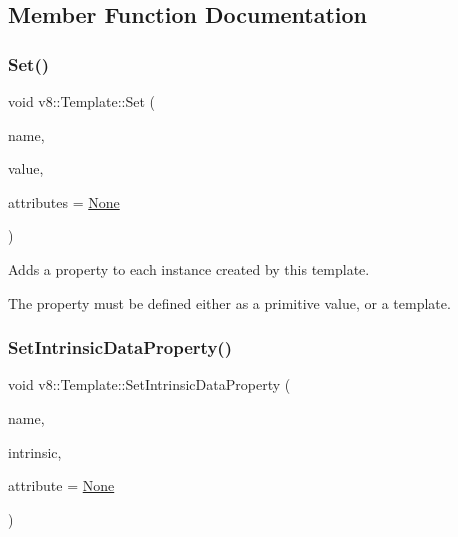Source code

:\subsection{Member Function Documentation}
\mbox{\label{classv8_1_1Template_a623b9f0cdd87dc861516f276cc9a7cfa}} 
\subsubsection{\texorpdfstring{Set()}{Set()}}
{\footnotesize\ttfamily void v8\+::\+Template\+::\+Set (\begin{DoxyParamCaption}\item[{\mbox{\hyperlink{classv8_1_1Local}{Local}}$<$ \mbox{\hyperlink{classv8_1_1Name}{Name}} $>$}]{name,  }\item[{\mbox{\hyperlink{classv8_1_1Local}{Local}}$<$ \mbox{\hyperlink{classv8_1_1Data}{Data}} $>$}]{value,  }\item[{\mbox{\hyperlink{namespacev8_a05f25f935e108a1ea2d150e274602b87}{Property\+Attribute}}}]{attributes = {\ttfamily \mbox{\hyperlink{namespacev8_a05f25f935e108a1ea2d150e274602b87a7ab4d58719c33b3ea2dfaefa29b111df}{None}}} }\end{DoxyParamCaption})}

Adds a property to each instance created by this template.

The property must be defined either as a primitive value, or a template. \mbox{\label{classv8_1_1Template_aef172ef714818a210d815de389a5ab77}} 
\subsubsection{\texorpdfstring{Set\+Intrinsic\+Data\+Property()}{SetIntrinsicDataProperty()}}
{\footnotesize\ttfamily void v8\+::\+Template\+::\+Set\+Intrinsic\+Data\+Property (\begin{DoxyParamCaption}\item[{\mbox{\hyperlink{classv8_1_1Local}{Local}}$<$ \mbox{\hyperlink{classv8_1_1Name}{Name}} $>$}]{name,  }\item[{Intrinsic}]{intrinsic,  }\item[{\mbox{\hyperlink{namespacev8_a05f25f935e108a1ea2d150e274602b87}{Property\+Attribute}}}]{attribute = {\ttfamily \mbox{\hyperlink{namespacev8_a05f25f935e108a1ea2d150e274602b87a7ab4d58719c33b3ea2dfaefa29b111df}{None}}} }\end{DoxyParamCaption})}

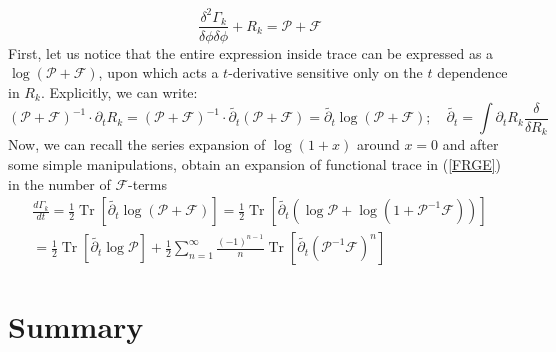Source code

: \documentclass[11pt, a4paper]{article}
\begin{document}
\begin{equation}
    \frac{\delta^2 \Gamma_k}{\delta \phi \delta \phi} + R_k = \mathcal{P} + \mathcal{F}
\end{equation}
First, let us notice that the entire expression inside trace can be expressed as a $\log{(\mathcal{P}+\mathcal{F})}$, upon which acts
a $t$-derivative sensitive only on the $t$ dependence in $R_k$. Explicitly, we can write:
\begin{equation}
    \left(\mathcal{P} + \mathcal{F}\right)^{-1} \cdot \partial_t R_k = \left(\mathcal{P} + \mathcal{F}\right)^{-1} \cdot \widetilde{\partial_t} \left(\mathcal{P}+\mathcal{F}\right) = \widetilde{\partial_t} \log{\left(\mathcal{P}+\mathcal{F}\right)}; \quad \widetilde{\partial_t} = \int \partial_t R_k \frac{\delta}{\delta R_k}
\end{equation}
Now, we can recall the series expansion of $\log{(1+x)}$ around $x=0$ and after some simple manipulations, obtain an expansion of functional trace in (\ref{FRGE}) in
the number of $\mathcal{F}$-terms
\begin{gather}
    \frac{d \Gamma_k}{dt} = \frac{1}{2} \operatorname{Tr} \left[ \widetilde{\partial_t} \log{\left(\mathcal{P}+\mathcal{F}\right)} \right] = \frac{1}{2} \operatorname{Tr} \left[ \widetilde{\partial_t} \left(\log{\mathcal{P}} + \log{(1+\mathcal{P}^{-1}\mathcal{F})}\right) \right] \\ =  \frac{1}{2} \operatorname{Tr} \left[ \widetilde{\partial_t} \log{\mathcal{P}} \right] + \frac{1}{2} \sum_{n=1}^{\infty} \frac{(-1)^{n-1}}{n} \operatorname{Tr}\left[\widetilde{\partial_t}\left(\mathcal{P}^{-1}\mathcal{F}\right)^n\right]
\end{gather}

\section*{Summary}
\end{document}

********

**EXERCISE OBJECTIVE**
Pictures stay out of the copy; please restate every record above exactly.

**RESULT BELOW**
Source code

:\subsection{Member Function Documentation}
\mbox{\label{classv8_1_1Template_a623b9f0cdd87dc861516f276cc9a7cfa}} 
\subsubsection{\texorpdfstring{Set()}{Set()}}
{\footnotesize\ttfamily void v8\+::\+Template\+::\+Set (\begin{DoxyParamCaption}\item[{\mbox{\hyperlink{classv8_1_1Local}{Local}}$<$ \mbox{\hyperlink{classv8_1_1Name}{Name}} $>$}]{name,  }\item[{\mbox{\hyperlink{classv8_1_1Local}{Local}}$<$ \mbox{\hyperlink{classv8_1_1Data}{Data}} $>$}]{value,  }\item[{\mbox{\hyperlink{namespacev8_a05f25f935e108a1ea2d150e274602b87}{Property\+Attribute}}}]{attributes = {\ttfamily \mbox{\hyperlink{namespacev8_a05f25f935e108a1ea2d150e274602b87a7ab4d58719c33b3ea2dfaefa29b111df}{None}}} }\end{DoxyParamCaption})}

Adds a property to each instance created by this template.

The property must be defined either as a primitive value, or a template. \mbox{\label{classv8_1_1Template_aef172ef714818a210d815de389a5ab77}} 
\subsubsection{\texorpdfstring{Set\+Intrinsic\+Data\+Property()}{SetIntrinsicDataProperty()}}
{\footnotesize\ttfamily void v8\+::\+Template\+::\+Set\+Intrinsic\+Data\+Property (\begin{DoxyParamCaption}\item[{\mbox{\hyperlink{classv8_1_1Local}{Local}}$<$ \mbox{\hyperlink{classv8_1_1Name}{Name}} $>$}]{name,  }\item[{Intrinsic}]{intrinsic,  }\item[{\mbox{\hyperlink{namespacev8_a05f25f935e108a1ea2d150e274602b87}{Property\+Attribute}}}]{attribute = {\ttfamily \mbox{\hyperlink{namespacev8_a05f25f935e108a1ea2d150e274602b87a7ab4d58719c33b3ea2dfaefa29b111df}{None}}} }\end{DoxyParamCaption})}

Source code

: \documentclass[11pt, a4paper]{article}
\begin{document}
\begin{equation}
    \frac{\delta^2 \Gamma_k}{\delta \phi \delta \phi} + R_k = \mathcal{P} + \mathcal{F}
\end{equation}
First, let us notice that the entire expression inside trace can be expressed as a $\log{(\mathcal{P}+\mathcal{F})}$, upon which acts
a $t$-derivative sensitive only on the $t$ dependence in $R_k$. Explicitly, we can write:
\begin{equation}
    \left(\mathcal{P} + \mathcal{F}\right)^{-1} \cdot \partial_t R_k = \left(\mathcal{P} + \mathcal{F}\right)^{-1} \cdot \widetilde{\partial_t} \left(\mathcal{P}+\mathcal{F}\right) = \widetilde{\partial_t} \log{\left(\mathcal{P}+\mathcal{F}\right)}; \quad \widetilde{\partial_t} = \int \partial_t R_k \frac{\delta}{\delta R_k}
\end{equation}
Now, we can recall the series expansion of $\log{(1+x)}$ around $x=0$ and after some simple manipulations, obtain an expansion of functional trace in (\ref{FRGE}) in
the number of $\mathcal{F}$-terms
\begin{gather}
    \frac{d \Gamma_k}{dt} = \frac{1}{2} \operatorname{Tr} \left[ \widetilde{\partial_t} \log{\left(\mathcal{P}+\mathcal{F}\right)} \right] = \frac{1}{2} \operatorname{Tr} \left[ \widetilde{\partial_t} \left(\log{\mathcal{P}} + \log{(1+\mathcal{P}^{-1}\mathcal{F})}\right) \right] \\ =  \frac{1}{2} \operatorname{Tr} \left[ \widetilde{\partial_t} \log{\mathcal{P}} \right] + \frac{1}{2} \sum_{n=1}^{\infty} \frac{(-1)^{n-1}}{n} \operatorname{Tr}\left[\widetilde{\partial_t}\left(\mathcal{P}^{-1}\mathcal{F}\right)^n\right]
\end{gather}

\section*{Summary}
\end{document}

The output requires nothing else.